This is a good point for clarification. I think we may have different definitions of unit and integration tests so maybe we should baseline.

In my view, a unit test can absolutely cover a class. The key is isolation. If you're testing a class and all its external dependencies (other classes, services, databases, network calls) are mocked or stubbed out, you're still unit testing the logic within that class.

It becomes an integration test when you start testing it with its actual, live dependencies. My assumption of an integration test is that we would create a test suite that would actually call the IBKR API and assert that we have the correct contract with the API. An integration test should have zero mocking.

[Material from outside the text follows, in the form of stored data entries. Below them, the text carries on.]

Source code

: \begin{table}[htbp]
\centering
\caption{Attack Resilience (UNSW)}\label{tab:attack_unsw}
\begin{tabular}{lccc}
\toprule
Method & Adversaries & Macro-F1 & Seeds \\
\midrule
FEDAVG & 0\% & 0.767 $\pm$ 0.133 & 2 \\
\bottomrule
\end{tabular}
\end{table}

My definition of integration is I think more of what you have defined in E2E tests.

At work we have a integration test suite where after merging into mainline we have the integration test suite run against test environment APIs and assert over all API calls, database entries, and even run the integration tests nightly (we call those canaries), so in the event an outside dependency (like the IBKR API) has changed underneath us we can catch it in failed integration tests. It's not that the tests failing is bad, is more of clear signal that something has changed when we would normally only find out until we attempted to make that call ourselves.

So, a small, well-defined class with a clear responsibility can and should be unit tested with mocking.

Looking through all the integration test code we currently have in IBind, I actually consider those just more unit tests to be honest.

weklund avatar May 13 '25 19:05 weklund

Ideally, every time we resolve an issue from someone that was actually some edge case in the code, we should be able to write a new unit test for that to verify that we will never regress, and someone else runs into the same issue.

weklund avatar May 13 '25 19:05 weklund

PS: Looking at some of those bad input related unit tests recommended by AI, if we had the Pydantic models (I know I still need to write that up! 😅 ) we should be getting all that input handling for free, which will cut hundreds of lines of unit tests to get the coverage up.

weklund avatar May 13 '25 19:05 weklund

Great writeup @weklund and I appreciate that you challenge my existing approach 🙌 I've reflected on it and can see where I got some things wrong. More concretely though:

I think we may have different definitions of unit and integration tests so maybe we should baseline.

Well spotted. To clarify, my existing understanding - based on which I wrote the tests - was:

  • unit - you mock everything except the one block of code you're testing. Testing multiple methods of a class in a single test fall outside of that scope because it's no longer just 'one block of code'.
  • e2e - you mock nothing AND your test interacts with things outside your project, eg. database, online API, etc.
  • integration - everything else in between, ie. you allow application code to interact with itself, but there are no interaction outside of the project

If I understand your correctly, your definition is more like my integration & my unit -> unit tests, while my e2e -> integration tests.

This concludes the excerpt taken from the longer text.